# Let $X_1$, $X_2$, $X_3$ be i.i.d. continuous random variables from Exponential Distribution.

Let $X_1$, $X_2$, $X_3$ be independent, identically distributed continuous random variables from Exponential Distribution.

I want to find the probability that the median is closer to the smallest value $X_($$_1$$_)$ than it is to the largest value $X_($$_3$$_)$.

So far I have:

$F_2$($X_2$) = P($X_($$_2$$_)$ ≤ $X_2$) = ∫ 3! f(x) (F(x)$^($$^($$^n$$^-$$^1$$^)$$^/$$^2$$^)$/((n-1)/2)!) ((1-F(x))$^($$^($$^n$$^-$$^1$$^)$$^/$$^2$$^)$)/((n-1)/2)!)

Note: F(x) is the cdf, and f(x) is the pdf of Exponential Distribution

From this I will integrate with respect to $X_2$ with n = 3, to get the median. However, how do show I show that this median is closer to $X_($$_1$$_)$ than $X_($$_3$$_)$ ?

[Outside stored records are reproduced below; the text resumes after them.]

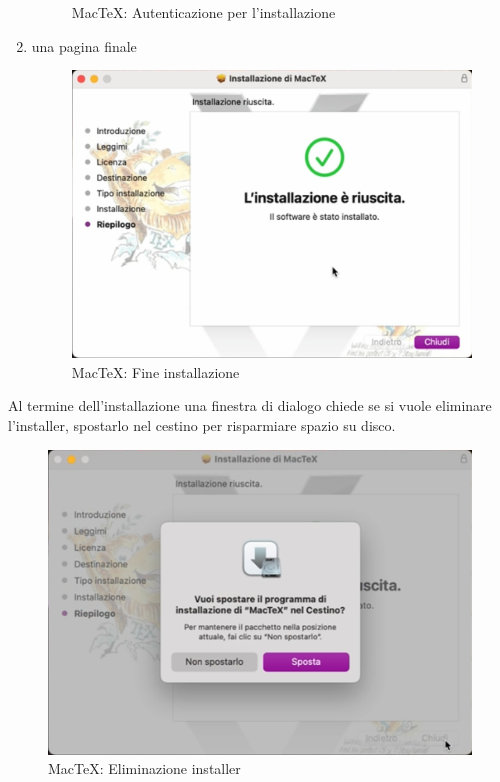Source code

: \documentclass[envcountsame,envcountchap]{svmono}
\begin{document}
\begin{enumerate}
\begin{figure}[H]
            \caption{MacTeX: Autenticazione per l'installazione}
            \label{mactex_install_auth}
        \end{figure}
    \item una pagina finale
        \begin{figure}[H]
            \centering
            \includegraphics[width=0.5\linewidth]{images/texlive/mac/7_fine_installazione.png}
            \caption{MacTeX: Fine installazione}
            \label{mactex_fine_inst}
        \end{figure}
\end{enumerate}

Al termine dell'installazione una finestra di dialogo chiede se si vuole eliminare l'installer,
spostarlo nel cestino per risparmiare spazio su disco.

\begin{figure}[H]
    \centering
    \includegraphics[width=0.9\linewidth]{images/texlive/mac/8_eliminazione_installer.png}
    \caption{MacTeX: Eliminazione installer}
    \label{mactex_eliminazione_installer}
\end{figure}
\end{document}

The event of interest is $$|X_{(2)} - X_{(1)}| < |X_{(2)} - X_{(3)}|.$$ Since $X_{(1)} \le X_{(2)} \le X_{(3)}$ by definition, this reduces to $$X_{(2)} - X_{(1)} < X_{(3)} - X_{(2)},$$ or $$X_{(2)} < \frac{X_{(1)} + X_{(3)}}{2}.$$ Therefore, $$\Pr[X_{(2)} < \tfrac{1}{2}(X_{(1)} + X_{(3)})] = \int_{x_1 = 0}^\infty \int_{x_3 = x_1}^\infty \int_{x_2 = x_1}^{(x_1+x_3)/2} f_{X_{(1)}, X_{(2)}, X_{(3)}}(x_1, x_2, x_3) \, dx_2 \, dx_3 \, dx_1,$$ where $$f_{X_{(1)}, X_{(2)}, X_{(3)}}(x_1, x_2, x_3) = 3! f_{X_1}(x_1) f_{X_2}(x_2) f_{X_3}(x_3) = 6e^{-(x_1+x_2+x_3)}$$ is the joint density of the order statistics. This is easy to evaluate: \begin{align*} \Pr[X_{(2)} < \tfrac{1}{2}(X_{(1)} + X_{(3)})] &= 6 \int_{x_1=0}^\infty \int_{x_3 = x_1}^\infty e^{-(x_1+x_3)} \left(e^{-x_1} - e^{-(x_1+x_3)/2}\right) \, dx_3 \, dx_1 \\ &= 6 \int_{x_1 = 0}^\infty \frac{1}{3}e^{-3x_1} \, dx_1 \\ &= \frac{2}{3}. \end{align*} Here we have assumed without loss of generality that the samples are IID from an exponential distribution with mean $1$. I leave it as an exercise to show that the calculation does not depend on the choice of parameter.
Think of it in terms of arrival times and use the memoryless property of the exponential. Note that once we get the smallest value $X_{(1)}$, the distribution of $X_{(2)} - X_{(1)}$ is the minimum of two i.i.d. exponentials, and therefore has rate $2\lambda$. Similarly, once we know $X_{(2)}$, $X_{(3)} - X_{(1)}$ is just exponential with rate $\lambda$.
Thus, the probability that the median is closer to $X_{(1)}$ than $X_{(3)}$ is the same as the probability that an exponential with rate $2\lambda$ is smaller than another exponential with rate $\lambda$. This probability is $2\lambda/(\lambda + 2\lambda) = 2/3$.